Oral endotracheal intubation is a procedure performed by emergency medical services (EMS) providers-who are stationed on ground ambulances, rotor-wing air ambulances (helicopter), and fixed-wing air ambulances (airplane)-for the purpose of securing a patient's airway. Historically, intubation success rates have depended on human factors, such as provider familiarity with intubation. There has been relatively little literature examining intubation success rates as a factor of EMS transport environment, despite there being important human factors differences between the different environments. We queried a national database of EMS calls in the United States. Inclusion criteria were oral endotracheal intubations performed in 2019 where providers documented whether or not the intubation was successful and what mode of transport they were assigned to. A total of 98,048 intubations met inclusion criteria.
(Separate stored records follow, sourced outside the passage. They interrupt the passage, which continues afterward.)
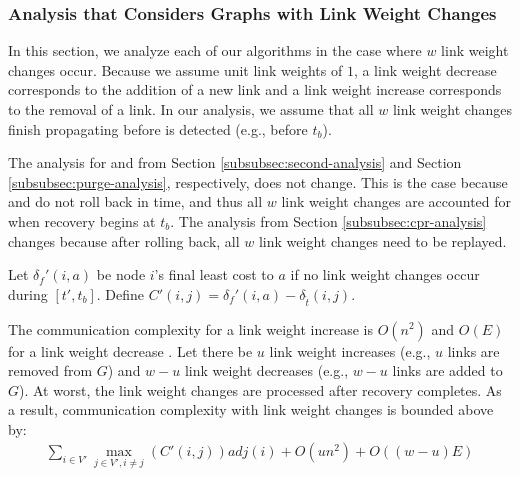 {{\subsubsection{Analysis that Considers Graphs with Link Weight Changes}
\label{subsubsec:linkchange-complex}


In this section, we analyze each of our algorithms in the case where $w$ link weight changes occur.  Because we assume unit link weights of $1$, a link weight decrease corresponds to the 
addition of a new link and a link weight increase corresponds to the removal of a link.  In our analysis, we assume that all $w$ link weight changes finish propagating before \bad is detected 
(e.g., before $t_b$).

The analysis for \second and \purge from Section \ref{subsubsec:second-analysis} and Section \ref{subsubsec:purge-analysis}, respectively, does not change.  This is the 
case because \second and \purge do not roll back in time, and thus all $w$ link weight changes are accounted for when recovery begins at $t_b$.  
The \cpr analysis from Section \ref{subsubsec:cpr-analysis} changes because after rolling back, all $w$ link weight changes need to be replayed. 

Let $\delta_{f}'(i,a)$ be node $i$'s final least cost to $a$ if no link weight changes occur during $[t',t_b]$.  Define 
$C'(i,j) = \delta_{f}'(i,a) - \delta_{\hat{t}}(i,j)$.

The communication complexity for a link weight increase is $O(n^2)$ \cite{Johnson84} and $O(E)$ for a link weight decrease \cite{Johnson84b}.  Let there be $u$ link weight increases (e.g., $u$ links are 
removed from $G$) and $w-u$ link weight decreases (e.g., $w-u$ links are added to $G$).
At worst, the link weight changes are processed after \bad recovery completes. As a result, \cpr communication complexity with link weight changes is bounded above by:
\begin{eqnarray}
\label{thm:cpr-link-change}
\sum_{i \in V'} \max_{j \in V', i \neq j} \left( C'(i,j) \right) adj(i) + O(un^2) + O\left((w-u)E\right)
\end{eqnarray}


}}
The majority of intubations were performed by providers stationed to ground ambulances (95.38%), followed by rotor-wing air ambulances (4.35%) and fixed-wing air ambulances (0.27%). Intubation success rates were comparable between fixed-wing air ambulances (89.66%) and rotor-wing air ambulances (89.17%)-however, they were significantly lower on ground ambulances (75.69%) (p < .001). Our data show that flight crew members-either on fixed-wing or rotor-wing air ambulances-are associated with significantly higher rates of intubation success than ground ambulance providers. There are a number of possible explanations for this trend, including more opportunities to intubate in the air medical setting, increased clinical education focused on airway management in the air medical setting, or assistive technologies being more commonly used in the air medical setting.